Luke McLuke was bred by James R. Keene at Castleton Stud, but was sold, along with the entire stock of the 1911 foal crop, in 1912 as yearlings. He was initially bought as part of a group lot of all 16 of the colts, purchased by William A. Prime for $25,000, who promptly turned around sold the horses to Edward R. Bradley. Bradley then auctioned them off for a total of $57,650 shortly after purchasing them. John W. Schorr of Memphis, Tennessee, bought Luke McLuke for $1,700. Although unraced as a two-year-old, Luke McLuke raced as a three-year-old for Schorr. In Schorr's ownership, the stallion won the Belmont Stakes.

Luke McLuke was expected to be a sprinter, as his breeding, especially on his sire's side, mainly was raced at shorter distances.

==Racing career==
Luke McLuke won the Belmont on June 20, 1914, carrying 126 lb and with Merritt Buxton as his jockey. He earned a total of $3025 for the win. The time for the 1+3/8 mi race was 2 minutes and 20 seconds, beating Gainer and Charlestonian. On June 30, 1914, he ran in the Carleton Stakes, which was a 1 mi-long race for three-year-olds. He earned $5,125 for the win, which was made in 1 minute 38 and 4/5 seconds. Luke McLuke carried 126 lb in the race, and his jockey was Merritt Buxton. He beat Charlestonian again, as well as Stromboli and Figinny. He also won the Kentucky Handicap and Grainger Memorial Handicap that year. The Grainger was a race for three-year-olds and up, at a distance of 1+1/4 mi and was run at Churchill Downs in Louisville, Kentucky. Luke McLuke carried 100 lb in the race and was ridden by Andy Neylon for the win. Second place was Rudolfo, and third went to Solar Star. The win earned him $11,500, and the winning time was 2 minutes and 2 and 4/5 seconds.

Luke McLuke was trained by Schorr's son, John F. Schorr. Luke McLuke's race wins in 1914 helped make the elder Schorr the leading owner for 1914, the second time he had earned that title. The younger Schorr was the leading trainer in 1914, the first time he topped that list. The stallion's overall racing record was four wins in six starts with one second and one third. His total earnings on the racetrack were $22,050.

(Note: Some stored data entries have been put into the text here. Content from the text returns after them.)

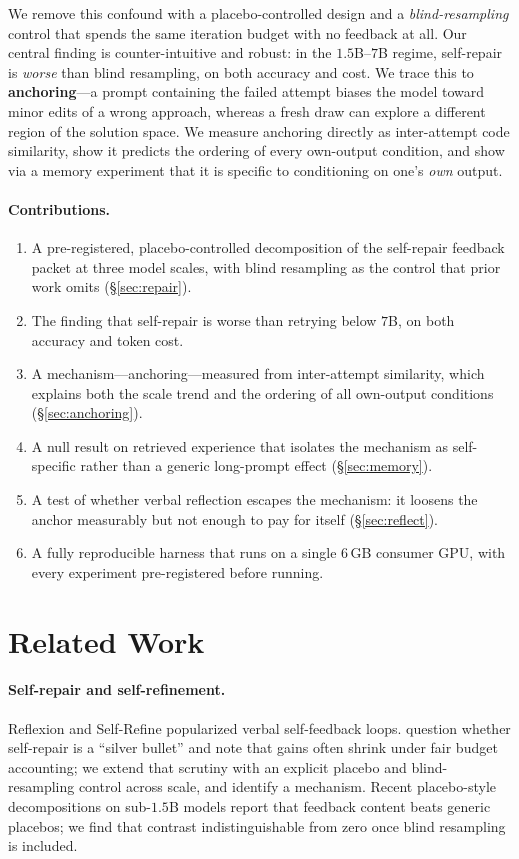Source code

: \documentclass{article}
\begin{document}
We remove this confound with a placebo-controlled design and a
\emph{blind-resampling} control that spends the same iteration budget with no
feedback at all. Our central finding is counter-intuitive and robust: in the
$1.5$B--$7$B regime, self-repair is \emph{worse} than blind resampling, on
both accuracy and cost. We trace this to \textbf{anchoring}---a prompt
containing the failed attempt biases the model toward minor edits of a wrong
approach, whereas a fresh draw can explore a different region of the solution
space. We measure anchoring directly as inter-attempt code similarity, show it
predicts the ordering of every own-output condition, and show via a memory
experiment that it is specific to conditioning on one's \emph{own} output.

\paragraph{Contributions.}
\begin{enumerate}
  \item A pre-registered, placebo-controlled decomposition of the self-repair
  feedback packet at three model scales, with blind resampling as the control
  that prior work omits (\S\ref{sec:repair}).
  \item The finding that self-repair is worse than retrying below $7$B, on both
  accuracy and token cost.
  \item A mechanism---anchoring---measured from inter-attempt similarity, which
  explains both the scale trend and the ordering of all own-output conditions
  (\S\ref{sec:anchoring}).
  \item A null result on retrieved experience that isolates the mechanism as
  self-specific rather than a generic long-prompt effect (\S\ref{sec:memory}).
  \item A test of whether verbal reflection escapes the mechanism: it loosens
  the anchor measurably but not enough to pay for itself (\S\ref{sec:reflect}).
  \item A fully reproducible harness that runs on a single $6$\,GB consumer
  GPU, with every experiment pre-registered before running.
\end{enumerate}

\section{Related Work}
\label{sec:related}

\paragraph{Self-repair and self-refinement.}
Reflexion \citep{shinn2023reflexion} and Self-Refine
\citep{madaan2023selfrefine} popularized verbal self-feedback loops.
\citet{olausson2023selfrepair} question whether self-repair is a ``silver
bullet'' and note that gains often shrink under fair budget accounting; we
extend that scrutiny with an explicit placebo and blind-resampling control
across scale, and identify a mechanism. Recent placebo-style decompositions on
sub-$1.5$B models report that feedback content beats generic placebos; we find
that contrast indistinguishable from zero once blind resampling is included.
\end{document}

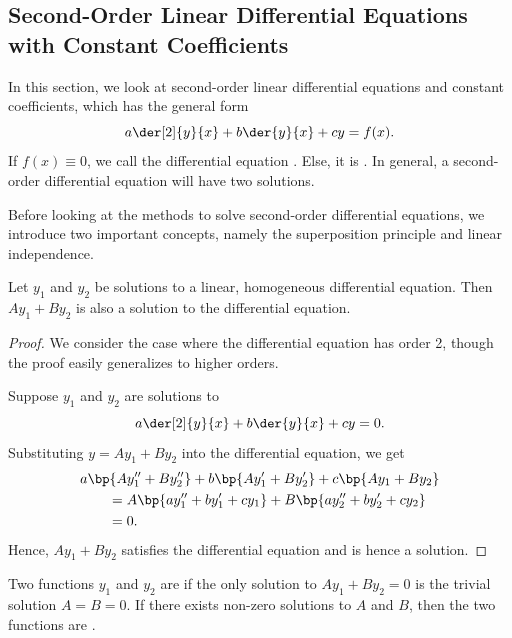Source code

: \subsection{Second-Order Linear Differential Equations with Constant Coefficients}

In this section, we look at second-order linear differential equations and constant coefficients, which has the general form \[a \der[2]{y}{x} + b \der{y}{x} + cy = f(x).\] If $f(x) \equiv 0$, we call the differential equation . Else, it is . In general, a second-order differential equation will have two solutions.

Before looking at the methods to solve second-order differential equations, we introduce two important concepts, namely the superposition principle and linear independence.

\begin{theorem}
    Let $y_1$ and $y_2$ be solutions to a linear, homogeneous differential equation. Then $A y_1 + B y_2$ is also a solution to the differential equation.
\end{theorem}
\begin{proof}
    We consider the case where the differential equation has order 2, though the proof easily generalizes to higher orders.

    Suppose $y_1$ and $y_2$ are solutions to \[a \der[2]{y}{x} + b \der{y}{x} + c y = 0.\] Substituting $y = A y_1 + B y_2$ into the differential equation, we get
    \begin{align*}
        &a \bp{A y_1'' + By_2''} + b \bp{A y_1' + By_2'} + c\bp{Ay_1 + By_2}\\
        &\hspace{2em}= A\bp{ay_1'' + by_1' + cy_1} + B\bp{ay_2'' + by_2' + cy_2}\\
        &\hspace{2em}= 0.
    \end{align*}
    Hence, $A y_1 + By_2$ satisfies the differential equation and is hence a solution.
\end{proof}

\begin{definition}
    Two functions $y_1$ and $y_2$ are  if the only solution to $A y_1 + B y_2 = 0$ is the trivial solution $A = B = 0$. If there exists non-zero solutions to $A$ and $B$, then the two functions are .
\end{definition}

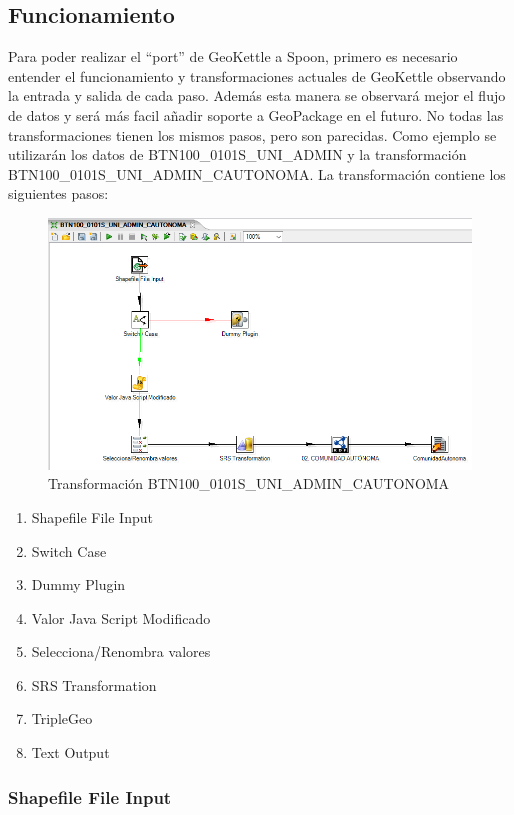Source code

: \newpage
\subsection{Funcionamiento}

Para poder realizar el ``port'' de GeoKettle a Spoon, primero es necesario entender el funcionamiento y
transformaciones actuales de GeoKettle observando la entrada y salida de cada paso. Además esta manera se
observará mejor el flujo de datos y será más facil añadir soporte a GeoPackage en el futuro. No todas las
transformaciones tienen los mismos pasos, pero son parecidas. Como ejemplo se utilizarán los datos de
BTN100\_0101S\_UNI\_ADMIN y la transformación BTN100\_0101S\_UNI\_ADMIN\_CAUTONOMA. La transformación contiene
los siguientes pasos:

\begin{figure}[H]
    \includegraphics[width=\textwidth]{images/CCAA.png}
    \centering
    \caption{Transformación BTN100\_0101S\_UNI\_ADMIN\_CAUTONOMA}
    \label{fig:CCAA}
\end{figure}


\begin{enumerate}
    \item Shapefile File Input
    \item Switch Case
    \item Dummy Plugin
    \item Valor Java Script Modificado
    \item Selecciona/Renombra valores
    \item SRS Transformation
    \item TripleGeo
    \item Text Output
\end{enumerate}


\subsubsection{Shapefile File Input}

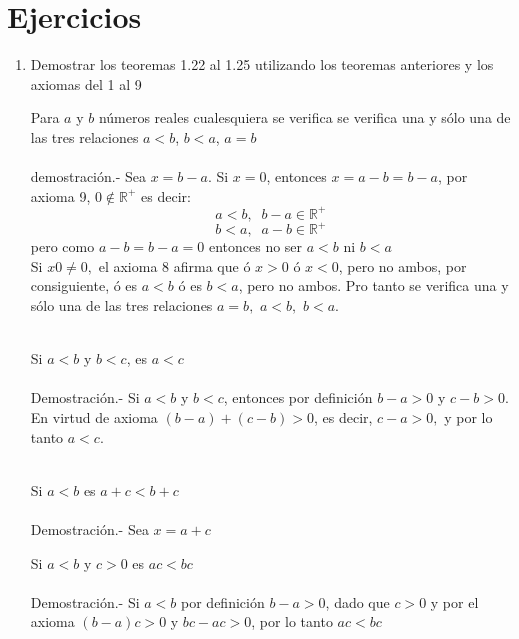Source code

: \section{Ejercicios}
\begin{enumerate}
\item Demostrar los teoremas 1.22 al 1.25 utilizando los teoremas anteriores y los axiomas del 1 al 9
\begin{teo}
Para $a$ y $b$ números reales cualesquiera se verifica se verifica una y sólo una de las tres relaciones $a<b$, $b<a$, $a=b$\\\\
demostración.- \;
Sea $x=b-a$. Si $x=0$, entonces $x=a-b=b-a$, por axioma 9, $0\notin \mathbb{R}^+$ es decir:
$$a<b, \; \; b-a \in \mathbb{R}^+$$
$$b<a, \; \;  a-b \in \mathbb{R}^+$$
pero como $a-b=b-a=0$ entonces no ser $a<b$ ni $b<a$\\
Si $x0\neq 0,$ el axioma 8 afirma que ó $x>0$ ó $ x<0$, pero no ambos, por consiguiente, ó es $a<b$ ó es $b<a$, pero no ambos. Pro tanto se verifica una y sólo una de las tres relaciones $a=b,$ $a<b,$ $b<a$.\\\\
\end{teo}

\begin{teo}
Si $a<b$ y $b<c$, es $a<c$\\\\
Demostración.- \;
Si $a<b$ y $b<c$, entonces por definición $b-a>0$ y $c-b>0$. En virtud de axioma  $(b-a)+(c-b)>0$, es decir, $c-a>0,$ y por lo tanto $a<c$.\\\\
\end{teo}

\begin{teo}
Si $a<b$ es $a+c<b+c$\\\\
Demostración.- \;
Sea $x=a+c$
\end{teo}

\begin{teo}
Si $a<b$ y $c>0$ es $ac<bc$\\\\
Demostración.- \;
Si $a<b$ por definición $b-a>0$, dado que  $c>0$ y por el axioma  $(b-a)c>0$ y $bc-ac>0$, por lo tanto $ac<bc$\\\\
\end{teo}


\end{enumerate}
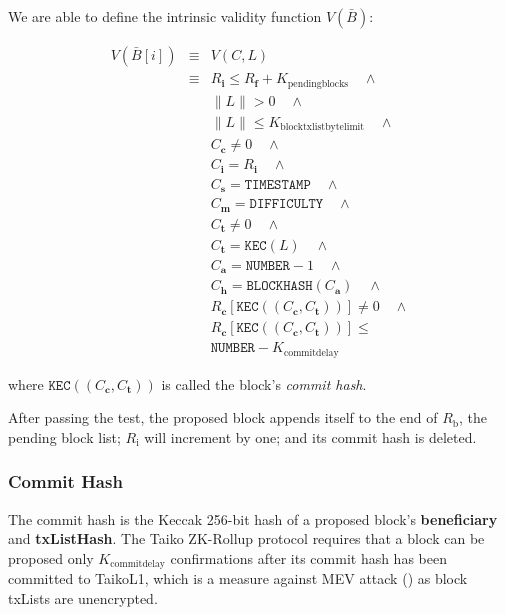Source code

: \documentclass[9pt,oneside]{amsart}
\begin{document}
\begin{multicols}{2}
We are able to define the intrinsic validity function $V(\bar{B})$:

\begin{eqnarray}
V(\bar{B}[i]) & \equiv &   V(C,L)  \\
\nonumber & \equiv &   R_\mathbf{i} \le R_\mathbf{f} + K_\mathrm{pendingblocks}   \quad \wedge \\
\nonumber& & \lVert L \rVert > 0 \quad \wedge \\
\nonumber & & \lVert L \rVert \le K_{\mathrm{blocktxlistbytelimit}} \quad \wedge \\
\nonumber& & C_{\mathbf{c}} \ne 0   \quad \wedge \\
\nonumber& & C_{\mathbf{i}} = R_\mathbf{i}   \quad \wedge \\
\nonumber& & C_{\mathbf{s}} = \texttt{TIMESTAMP}   \quad \wedge \\
\nonumber& & C_{\mathbf{m}} = \texttt{DIFFICULTY}   \quad \wedge \\
\nonumber& & C_{\mathbf{t}} \ne 0   \quad \wedge \\
\nonumber& & C_{\mathbf{t}} = \texttt{KEC}(L)   \quad \wedge \\
\nonumber& & C_{\mathbf{a}} = \texttt{NUMBER} - 1   \quad \wedge \\
\nonumber& & C_{\mathbf{h}} = \texttt{BLOCKHASH}(C_{\mathbf{a}})   \quad \wedge \\
\nonumber& & R_{\mathbf{c}}[\texttt{KEC}((C_{\mathbf{c}}, C_{\mathbf{t}}))] \ne 0  \quad \wedge \\
\nonumber& & R_{\mathbf{c}}[\texttt{KEC}((C_{\mathbf{c}}, C_{\mathbf{t}}))] \le  \\
\nonumber& &  \texttt{NUMBER}   -  K_{\mathrm{commitdelay}}
\end{eqnarray}

where $\texttt{KEC}((C_{\mathbf{c}}, C_{\mathbf{t}}))$ is called the block's \textit{commit hash}.

After passing the test, the proposed block appends itself to the end of $R_\mathrm{b}$, the pending block list; $R_\mathrm{i}$ will increment by one; and its commit hash is deleted.


\subsubsection{Commit Hash} The commit hash is the Keccak 256-bit hash of a proposed block's \textbf{beneficiary} and \textbf{txListHash}. The Taiko ZK-Rollup protocol requires that a block can be proposed only \small{$K_{\mathrm{commitdelay}}$} confirmations after its commit hash has been committed to  {TaikoL1}, which is a measure against MEV attack (\cite{mevethfoundation}) as block txLists are unencrypted.


\end{multicols}
\end{document}
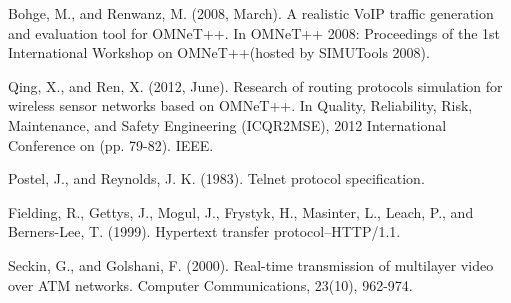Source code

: \documentclass[conference]{IEEEtran}
\begin{document}
\begin{thebibliography}{10}
\bibitem{}
Bohge, M., and Renwanz, M. (2008, March). A realistic VoIP traffic generation 
and evaluation tool for OMNeT++. In OMNeT++ 2008: Proceedings of the 1st 
International Workshop on OMNeT++(hosted by SIMUTools 2008).

\bibitem{}
Qing, X., and Ren, X. (2012, June). Research of routing protocols simulation 
for wireless sensor networks based on OMNeT++. In Quality, Reliability, Risk, 
Maintenance, and Safety Engineering (ICQR2MSE), 2012 International Conference on 
(pp. 79-82). IEEE.

\bibitem{}
Postel, J., and Reynolds, J. K. (1983). Telnet protocol specification.

\bibitem{}
Fielding, R., Gettys, J., Mogul, J., Frystyk, H., Masinter, L., Leach, P., 
and Berners-Lee, T. (1999). Hypertext transfer protocol–HTTP/1.1.

\bibitem{}
Seckin, G., and Golshani, F. (2000). Real-time transmission of multilayer 
video over ATM networks. Computer Communications, 23(10), 962-974.


\end{thebibliography}

%
\end{document}
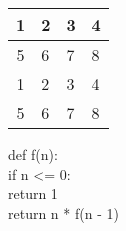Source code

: \documentclass[11pt]{article}
\begin{document}
    \begin{center}\begin{tabular}{|c||l|l|l|}
        \hline 
        1 & 2 & 3 & 4 \\ \hline 
        5 & 6 & 7 & 8 \\ \hline 
        1 & 2 & 3 & 4 \\ \hline 
        5 & 6 & 7 & 8 \\ \hline 
    \end{tabular}
    \end{center}
    
    {\ttfamily 
        def f(n): \\
            if n <= 0: \\
                return 1 \\
            
            return n * f(n - 1) \\}
\end{document}
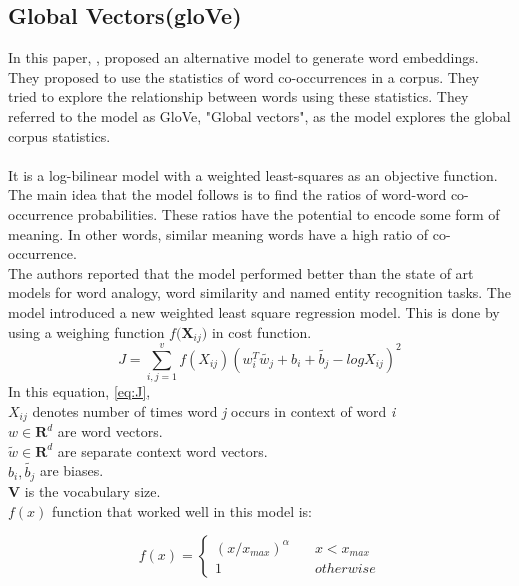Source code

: \subsection{Global Vectors(gloVe)}
In this paper, \cite{pennington2014glove}, proposed an alternative model to generate word embeddings. They proposed to use the statistics of word co-occurrences in a corpus. They tried to explore the relationship between words using these statistics. They referred to the model as GloVe, "Global vectors", as the model explores the global corpus statistics.\\
\\
It is a log-bilinear model with a weighted least-squares as an objective function. The main idea that the model follows is to find the ratios of word-word co-occurrence probabilities. These ratios have the potential to encode some form of meaning. In other words, similar meaning words have a high ratio of co-occurrence.\\
The authors reported that the model performed better than the state of art models for word analogy, word similarity and named entity recognition tasks. The model introduced a new weighted least square regression model. This is done by using a weighing function $\mathit{f(\mathbf{X}_{ij}})$ in cost function.
\begin{equation}\label{eq:J}
\mathit{J = \sum_{i,j=1}^{v} f(X_{ij})(w_i^T \tilde{w_j}+b_i+\tilde{b_j}-log X_{ij})^2}
\end{equation}
In this equation, \ref{eq:J},\\
$\mathbf{\mathit{X_{ij}}}$ denotes number of times word \textit{j} occurs in context of word \textit{i}\\
$\mathit{w \in \mathbf{R}^d}$ are word vectors.\\
$\mathit{\tilde{w} \in \mathbf{R}^d}$ are separate context word vectors.\\ 
$\mathit{b_i, \tilde{b_j}}$ are biases.\\
$\mathbf{V}$ is the vocabulary size.\\
$\mathit{f(x)}$ function that worked well in this model is:
\begin{center}
	$$
	f(x) = \left\{
	\begin{array}{ll}
	(x/x_{max})^\alpha & \quad x < x_{max} \\
	1 & \quad otherwise
	\end{array}
	\right.
	$$
\end{center}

==Breeding career and legacy==
In 1925, Luke McLuke was owned by J. Oliver Keene and stood at stud at Keeneland Stud in Lexington, Kentucky. He sired 11 stakes winners, including Nellie Morse, Anita Peabody, and Mr. Sponge. Nellie Morse won the 1924 Preakness Stakes and was named the 1924 Champion Three-Year-Old-Filly. Anita Peabody won the Futurity Stakes and the Debutante Stakes and was named 1927 Champion Two-Year-Old Filly. In all, Luke McLuke sired 85 foals in 13 foal crops; 55 of his foals started races, with 40 of those starters winning races for a total of $449,783. His daughter Nellie Morse was the dam of Nellie Flag, the 1934 Champion Two-Year-Old Filly. After her racing career was over, Nellie Flag went on to become one of the foundation broodmares at Calumet Farm in Kentucky. A grandson was Three Bars, out of a Luke McLuke daughter named Myrtle Dee. Three Bars went on to become an influential sire of Quarter Horses, and was named to the American Quarter Horse Hall of Fame in 1989. Another daughter, Nursemaid, produced the 1966 Kentucky Broodmare of the Year, Juliet's Nurse. Luke McLuke's granddaughter Nellie Flag was, in turn, the dam of Mar-Kell, the 1943 Champion Handicap Mare.

The Chicago Tribune reported the death of Luke McLuke in February 1929, but noted the horse had died suddenly in his exercise paddock at the farm of John Hertz many weeks before the press release. He was recorded as dead in the 1932 edition of the American Racing Manual.

==Pedigree==

 Luke McLuke is inbred 3S x 3S to the stallion Domino, meaning that he appears third generation twice on the sire side of his pedigree.

 Luke McLuke is inbred 4S x 3D to the stallion Isonomy, meaning that he appears fourth generation (via Dancing Water) on the sire side of his pedigree, and third generation on the dam side of his pedigree.

 Luke McLuke is inbred 5S x 4D to the stallion Doncaster, meaning that he appears fifth generation (via Dancing Water) on the sire side of his pedigree, and fourth generation (via Sandiway) on the dam side of his pedigree.